A new study led by CHEEC researchers has found that exposure to neonicotinoid insecticides — the most widely used class of insecticides worldwide — is nearly universal among pregnant women and farmers in eastern Iowa. The findings also demonstrate that conventional biomonitoring approaches that track only parent pesticide compounds significantly underestimate actual human exposure.
Published in Environmental Science and Pollution Research, the study describes a new analytical method developed at CHEEC capable of simultaneously measuring 21 neonicotinoids and their metabolites in human urine — one of the most comprehensive panels reported to date. The method includes seven key metabolites and transformation products not measured in prior biomonitoring studies, including breakdown products of clothianidin, imidacloprid, and thiamethoxam. It was designed as a companion to a previously published environmental water method, enabling researchers to directly link environmental contamination to human exposure.
Key Findings
- Neonicotinoids were detected in 99% of pregnant women (n=246) and 100% of farmers (n=47) tested in eastern Iowa, with 18 different compounds identified across both populations.
- Imidacloprid metabolites were stronger predictors of total neonicotinoid body burden than parent compounds alone (rs = 0.735 vs < 0.6 for parents), indicating that parent-only monitoring substantially underestimates true exposure.
- Some metabolites were found at higher concentrations in pregnant women than in farmers, despite farmers having greater overall exposure — suggesting that exposure pathways and metabolic processing differ between the two groups.
- Total neonicotinoid concentrations in pregnant women showed a significant increasing trend from 2010 to 2025, driven by a growing number and diversity of compounds detected rather than higher concentrations of any single pesticide.
- The median number of neonicotinoids detected per sample rose from 4.5 in 2010–2011 to 6 in 2024–2025.
Why Metabolites Matter
Most existing biomonitoring methods focus on parent neonicotinoid compounds and exclude metabolites — the breakdown products created as the body processes these chemicals.
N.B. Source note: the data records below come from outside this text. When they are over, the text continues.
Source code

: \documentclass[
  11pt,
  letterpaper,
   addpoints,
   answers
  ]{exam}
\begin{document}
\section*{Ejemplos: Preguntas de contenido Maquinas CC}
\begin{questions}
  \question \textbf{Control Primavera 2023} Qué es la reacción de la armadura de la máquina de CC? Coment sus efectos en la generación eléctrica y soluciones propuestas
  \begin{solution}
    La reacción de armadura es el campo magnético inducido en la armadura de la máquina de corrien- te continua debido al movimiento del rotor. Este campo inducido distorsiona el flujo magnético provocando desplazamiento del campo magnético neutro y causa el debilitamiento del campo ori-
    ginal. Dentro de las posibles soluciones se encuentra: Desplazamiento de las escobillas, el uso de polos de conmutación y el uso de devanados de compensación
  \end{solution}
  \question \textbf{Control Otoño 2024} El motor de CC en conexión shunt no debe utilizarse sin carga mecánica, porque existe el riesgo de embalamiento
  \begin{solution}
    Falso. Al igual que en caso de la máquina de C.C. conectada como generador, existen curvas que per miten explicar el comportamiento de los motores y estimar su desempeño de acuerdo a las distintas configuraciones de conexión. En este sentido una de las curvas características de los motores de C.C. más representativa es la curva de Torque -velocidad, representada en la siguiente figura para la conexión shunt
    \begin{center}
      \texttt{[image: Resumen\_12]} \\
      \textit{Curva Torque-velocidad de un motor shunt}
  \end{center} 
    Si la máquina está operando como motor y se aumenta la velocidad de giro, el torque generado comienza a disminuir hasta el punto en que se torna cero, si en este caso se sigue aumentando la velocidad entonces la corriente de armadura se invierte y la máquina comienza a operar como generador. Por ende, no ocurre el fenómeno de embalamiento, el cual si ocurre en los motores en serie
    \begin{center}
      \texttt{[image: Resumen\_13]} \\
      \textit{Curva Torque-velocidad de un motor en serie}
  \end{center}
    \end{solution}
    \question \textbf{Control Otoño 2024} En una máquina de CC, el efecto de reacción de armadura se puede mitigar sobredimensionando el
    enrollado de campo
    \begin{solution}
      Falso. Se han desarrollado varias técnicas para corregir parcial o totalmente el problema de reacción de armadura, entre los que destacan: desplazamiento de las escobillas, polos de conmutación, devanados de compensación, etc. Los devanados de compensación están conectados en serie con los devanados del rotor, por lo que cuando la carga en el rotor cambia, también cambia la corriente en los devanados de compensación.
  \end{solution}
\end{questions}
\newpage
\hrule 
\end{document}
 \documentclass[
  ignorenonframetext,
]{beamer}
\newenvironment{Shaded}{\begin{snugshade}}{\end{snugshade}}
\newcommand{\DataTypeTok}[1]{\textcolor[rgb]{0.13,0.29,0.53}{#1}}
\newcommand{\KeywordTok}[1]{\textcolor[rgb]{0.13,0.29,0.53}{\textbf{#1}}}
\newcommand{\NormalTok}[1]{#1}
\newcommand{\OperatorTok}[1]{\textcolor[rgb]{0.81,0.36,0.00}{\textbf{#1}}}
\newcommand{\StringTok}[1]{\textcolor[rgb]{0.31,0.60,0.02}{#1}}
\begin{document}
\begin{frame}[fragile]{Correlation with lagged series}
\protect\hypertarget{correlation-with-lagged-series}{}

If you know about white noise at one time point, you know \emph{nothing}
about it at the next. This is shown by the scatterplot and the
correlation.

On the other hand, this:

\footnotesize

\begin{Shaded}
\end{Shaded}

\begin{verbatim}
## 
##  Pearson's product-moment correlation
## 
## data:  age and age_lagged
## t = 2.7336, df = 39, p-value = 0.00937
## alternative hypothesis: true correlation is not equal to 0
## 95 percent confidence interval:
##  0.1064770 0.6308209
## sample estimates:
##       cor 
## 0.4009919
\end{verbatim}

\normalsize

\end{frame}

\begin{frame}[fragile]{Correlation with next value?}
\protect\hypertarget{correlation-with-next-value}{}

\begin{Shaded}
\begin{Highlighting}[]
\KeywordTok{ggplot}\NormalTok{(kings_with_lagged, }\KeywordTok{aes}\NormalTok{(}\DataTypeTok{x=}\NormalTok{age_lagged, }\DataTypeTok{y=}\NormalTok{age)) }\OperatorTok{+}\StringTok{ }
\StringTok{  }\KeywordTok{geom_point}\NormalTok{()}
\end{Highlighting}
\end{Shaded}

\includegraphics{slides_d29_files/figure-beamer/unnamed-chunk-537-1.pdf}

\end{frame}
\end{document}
However, some neonicotinoid metabolites have stronger binding affinity for mammalian receptors and may exhibit greater toxicity than their parent compounds. This study found that imidacloprid metabolites, including imidacloprid-olefin and 5-hydroxy-imidacloprid, were more strongly correlated with total neonicotinoid burden than any parent compound measured. This means that biomonitoring programs relying solely on parent compounds are missing a significant portion of the exposure picture — a gap that is particularly important for vulnerable populations such as pregnant women.
Exposure Trends Over 15 Years
Using anonymized samples from 246 pregnant women collected through the University of Iowa Perinatal Family Tissue Bank between 2010 and 2025, the study documented a statistically significant upward trend in total neonicotinoid concentrations. Median concentrations approximately tripled over the study period. Notably, this increase was not driven by the dominant compounds — imidacloprid and clothianidin levels remained relatively stable — but rather by rising contributions from thiamethoxam, acetamiprid-N-desmethyl, flupyradifurone, and sulfoxaflor, along with an increasing number of compounds detected per sample.
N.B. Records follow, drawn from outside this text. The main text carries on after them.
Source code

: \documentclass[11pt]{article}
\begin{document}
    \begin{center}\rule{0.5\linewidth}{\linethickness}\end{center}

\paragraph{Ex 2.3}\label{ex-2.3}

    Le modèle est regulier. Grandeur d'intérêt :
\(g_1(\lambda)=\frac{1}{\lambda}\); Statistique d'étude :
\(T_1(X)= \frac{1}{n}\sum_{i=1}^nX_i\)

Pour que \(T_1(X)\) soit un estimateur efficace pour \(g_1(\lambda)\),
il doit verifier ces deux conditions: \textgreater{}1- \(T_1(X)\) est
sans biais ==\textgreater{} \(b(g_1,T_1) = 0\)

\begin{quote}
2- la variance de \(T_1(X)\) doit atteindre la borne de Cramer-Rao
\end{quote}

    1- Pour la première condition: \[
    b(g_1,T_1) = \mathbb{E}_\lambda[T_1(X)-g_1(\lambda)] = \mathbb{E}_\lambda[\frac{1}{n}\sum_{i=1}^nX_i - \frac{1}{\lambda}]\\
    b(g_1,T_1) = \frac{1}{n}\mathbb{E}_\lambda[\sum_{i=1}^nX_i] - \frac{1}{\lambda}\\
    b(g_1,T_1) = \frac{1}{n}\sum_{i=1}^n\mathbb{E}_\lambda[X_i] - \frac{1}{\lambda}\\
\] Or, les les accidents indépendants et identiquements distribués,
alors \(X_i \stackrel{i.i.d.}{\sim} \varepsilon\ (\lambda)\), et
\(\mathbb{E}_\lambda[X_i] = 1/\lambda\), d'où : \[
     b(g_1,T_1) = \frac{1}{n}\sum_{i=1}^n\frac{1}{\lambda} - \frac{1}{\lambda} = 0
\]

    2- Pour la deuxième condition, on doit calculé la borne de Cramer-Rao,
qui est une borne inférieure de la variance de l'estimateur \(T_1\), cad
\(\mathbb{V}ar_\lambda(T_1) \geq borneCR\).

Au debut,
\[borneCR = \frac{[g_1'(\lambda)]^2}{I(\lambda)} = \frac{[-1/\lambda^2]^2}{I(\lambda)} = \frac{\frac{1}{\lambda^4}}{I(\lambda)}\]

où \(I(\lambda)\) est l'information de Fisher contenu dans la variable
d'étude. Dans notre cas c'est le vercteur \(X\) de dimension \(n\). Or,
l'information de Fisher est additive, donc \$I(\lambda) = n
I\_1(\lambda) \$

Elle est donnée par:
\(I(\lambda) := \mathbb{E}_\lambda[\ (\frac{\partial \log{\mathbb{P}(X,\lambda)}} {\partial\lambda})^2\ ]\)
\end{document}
Figure 3. Median concentrations (μg/g) of neonicotinoids in pregnant women in Iowa from 2010 to 2025. Click here to view the full article.
Comparing Farmers and Pregnant Women
To validate the new method, the research team re-analyzed stored samples from a prior CHEEC study of 47 Iowa farmers. While farmers showed higher overall neonicotinoid levels as expected from their occupational exposure, the metabolite patterns differed in unexpected ways. Some metabolites appeared at higher concentrations in pregnant women, suggesting distinct exposure sources and metabolic responses between the two populations. These differences underscore the importance of including metabolites in future exposure assessments, particularly for populations where dietary and environmental pathways may predominate over occupational exposure.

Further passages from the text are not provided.